こうした、血統構成を持つシリウスシンボリだが、種牡馬入り後はその期待にそぐわず、京都4歳特別2着の、オーシャンカレントが代表産駒となっており(オーシャンカレント自身は主導の不明瞭さこそあるものの、悪い配合ではない点は付け加えておきたい)、やや寂しい種牡馬成績と言わざるを得ない。これは、当時猛威を振るっていた、Nasrullahを持たないがゆえに、世代が一代進んだ場合、スピードに良さが出る配合を作る事が難しかった点や、スタミナ勢力も同様の理由からやや弱い産駒を輩出する事が血統表から読み取れる。

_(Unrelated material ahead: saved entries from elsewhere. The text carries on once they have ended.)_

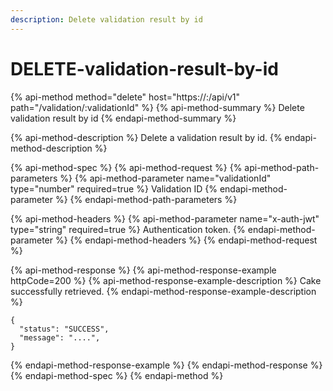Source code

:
 ```yaml
---
description: Delete validation result by id
---
```


# DELETE-validation-result-by-id

{% api-method method="delete" host="https://<host>:<port>/api/v1" path="/validation/:validationId" %}
{% api-method-summary %}
Delete validation result by id
{% endapi-method-summary %}

{% api-method-description %}
Delete a validation result by id.
{% endapi-method-description %}

{% api-method-spec %}
{% api-method-request %}
{% api-method-path-parameters %}
{% api-method-parameter name="validationId" type="number" required=true %}
Validation ID
{% endapi-method-parameter %}
{% endapi-method-path-parameters %}

{% api-method-headers %}
{% api-method-parameter name="x-auth-jwt" type="string" required=true %}
Authentication token.
{% endapi-method-parameter %}
{% endapi-method-headers %}
{% endapi-method-request %}

{% api-method-response %}
{% api-method-response-example httpCode=200 %}
{% api-method-response-example-description %}
Cake successfully retrieved.
{% endapi-method-response-example-description %}

```
{
  "status": "SUCCESS",
  "message": "....",
}
```
{% endapi-method-response-example %}
{% endapi-method-response %}
{% endapi-method-spec %}
{% endapi-method %}



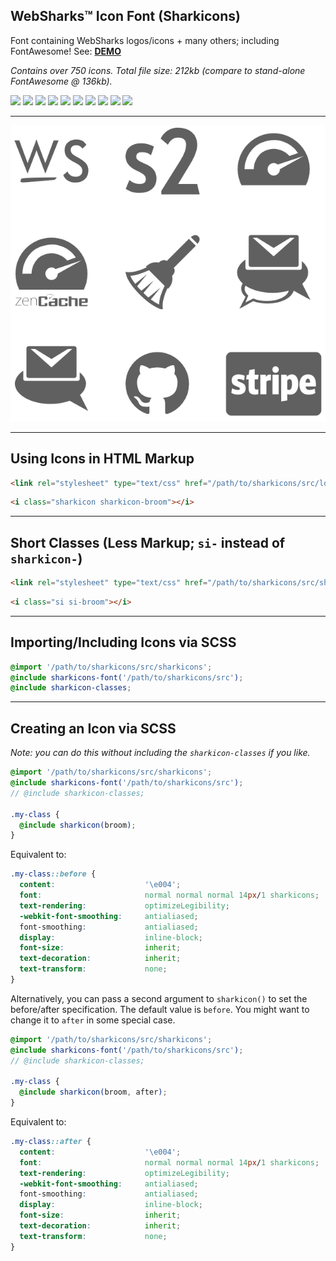 ## WebSharks™ Icon Font (Sharkicons)

Font containing WebSharks logos/icons + many others; including FontAwesome! See: [**DEMO**](http://websharks.github.io/sharkicons/demo.html)

_Contains over 750 icons. Total file size: 212kb (compare to stand-alone FontAwesome @ 136kb)._

[![](https://img.shields.io/github/license/websharks/sharkicons.svg)](https://github.com/websharks/sharkicons/blob/HEAD/LICENSE.txt)
[![](https://img.shields.io/badge/made-w%2F_100%25_pure_awesome_sauce-AB815F.svg?label=made)](http://websharks-inc.com/)
[![](https://img.shields.io/badge/by-WebSharks_Inc.-656598.svg?label=by)](http://www.websharks-inc.com/team/)
[![](https://img.shields.io/github/release/websharks/sharkicons.svg?label=latest)](https://github.com/websharks/sharkicons/releases)
[![](https://img.shields.io/packagist/v/websharks/sharkicons.svg?label=packagist)](https://packagist.org/packages/websharks/sharkicons)
[![](https://img.shields.io/github/issues/websharks/sharkicons.svg?label=issues)](https://github.com/websharks/sharkicons/issues)
[![](https://img.shields.io/github/forks/websharks/sharkicons.svg?label=forks)](https://github.com/websharks/sharkicons/network)
[![](https://img.shields.io/github/stars/websharks/sharkicons.svg?label=stars)](https://github.com/websharks/sharkicons/stargazers)
[![](https://img.shields.io/github/downloads/websharks/sharkicons/latest/total.svg?label=downloads)](https://github.com/websharks/sharkicons/releases)
[![](https://img.shields.io/packagist/dt/websharks/sharkicons.svg?label=packagist)](https://packagist.org/packages/websharks/sharkicons)

---

![](assets/screenshot.png)

---

## Using Icons in HTML Markup

```html
<link rel="stylesheet" type="text/css" href="/path/to/sharkicons/src/long-classes.min.css" />
```

```html
<i class="sharkicon sharkicon-broom"></i>
```

---

## Short Classes (Less Markup; `si-` instead of `sharkicon-`)

```html
<link rel="stylesheet" type="text/css" href="/path/to/sharkicons/src/short-classes.min.css" />
```

```html
<i class="si si-broom"></i>
```

---

## Importing/Including Icons via SCSS

```scss
@import '/path/to/sharkicons/src/sharkicons';
@include sharkicons-font('/path/to/sharkicons/src');
@include sharkicon-classes;
```

---

## Creating an Icon via SCSS

_Note: you can do this without including the `sharkicon-classes` if you like._

```scss
@import '/path/to/sharkicons/src/sharkicons';
@include sharkicons-font('/path/to/sharkicons/src');
// @include sharkicon-classes;

.my-class {
  @include sharkicon(broom);
}
```

Equivalent to:

```css
.my-class::before {
  content:                    '\e004';
  font:                       normal normal normal 14px/1 sharkicons;
  text-rendering:             optimizeLegibility;
  -webkit-font-smoothing:     antialiased;
  font-smoothing:             antialiased;
  display:                    inline-block;
  font-size:                  inherit;
  text-decoration:            inherit;
  text-transform:             none;
}
```

Alternatively, you can pass a second argument to `sharkicon()` to set the before/after specification. The default value is `before`. You might want to change it to `after` in some special case.

```scss
@import '/path/to/sharkicons/src/sharkicons';
@include sharkicons-font('/path/to/sharkicons/src');
// @include sharkicon-classes;

.my-class {
  @include sharkicon(broom, after);
}
```

Equivalent to:

```css
.my-class::after {
  content:                    '\e004';
  font:                       normal normal normal 14px/1 sharkicons;
  text-rendering:             optimizeLegibility;
  -webkit-font-smoothing:     antialiased;
  font-smoothing:             antialiased;
  display:                    inline-block;
  font-size:                  inherit;
  text-decoration:            inherit;
  text-transform:             none;
}
```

更に、安易なNorthern Dancerクロスにより、ある程度米系の連動性ははかられるものの、重さを強調した産駒が輩出されやすい点もあったと想定される。そこで、こうした配合ならというものを、手前味噌ではありますが、考察してみたので、ご閲覧頂ければ幸いに思います。

 
(シリウスシンボリ×イースタントート by シヤインイングナイト)-・-生
有効世代数:10代目

Ⅰ 主:8 結:7 土:2 弱:3 影:3 集:6 質:4 再:4 SP:4 ST:4 特:0
合計:(46/60)点 クラス:1A
Ⅱ 日本適性:□ 成長力:〇
Ⅲ 距離適性
芝:S × M △ I 〇 C ◎ L 〇
ダ:S × M × I △ C △ L ×
芝適性:〇 ダート適性:△ 重馬場適性:□
Ⅳ 開花率:低い 成長型:晩成

〇 短評

主導は、父の血統内においてスピードの核をになったFair Trialの仔であるCourt Martial5×5の系列クロス。この主導は、Hurry Onを伴うだけでなく、Son-in-Law-Dark Ronald-Bay Ronald.Lady Josephine-Sundridge-Amphion.Sainfoin.Gainsborough-Bayardo-Bay Ronald.Polymelus-Cyllene.Marcovil-Marcoを生かし、スピード・スタミナ兼備のCourt Martialへと能力変換をおこしている。次いで、父の主導であったNearco6・7×6の系列クロスが中距離向きのスピードをアシストし、更に米系のMan o’Warが、有効世代数10代目ギリギリであるものの、Sainfoinを通じて主導と直接結合しており、7代目以降ではあるものの、Sir Gallahad(-Bull Dog)も同様に10代目Ajaxを介し、Nearcoと連動しており、7代目以降の欧州系の連動性も悪くなく、成長力を秘めた血統構成であると言える。これといった弱点も無く、影響度バランスを(4-1-3-3)と、父の父モガミを強調。そこに血の集合が見られる事から、仕上がった際には鮮やかな競馬を見せる可能性を秘める血統構成。惜しむらくは、米系であるBlack Toney. Sweep等が離反した点で、この部分では父よりは劣るか。本質は、芝向きの中~長距離タイプで、ダートは不得手で、重馬場はこなせる程度。開花率はお世辞にも高いとは言い難いが、非常に質の高い血を十全に生かした血統構成であり、その可能性は決して高いとは言い難いものの、開花した際には欧州の一流レベルにも劣らない血統構成であると言え、見てみたかった配合のひとつと言えるだろうか。

 

最後になりましたが、今回は、ハクチカラと並んで、海外遠征の先鞭となった、シリウスシンボリについて解説を行ってみました。残念ながら、国内のLyphardの草分け的存在のモガミ直系の血を、父系に残す事はかないませんでしたが、シリウスシンボリには難しいながらもこうした可能性を秘めていた事を、閲覧者の皆様が記憶の片隅において頂ければ、これにまさる幸せはありません。今回の血統研究所はこの辺りで筆を置きたいと思います。このような記事でも閲覧者の皆様の喜びになれば幸いに思います。今後とも競馬総合サイトG-ZERO及び、血統研究所を何卒よろしくお願い申し上げます。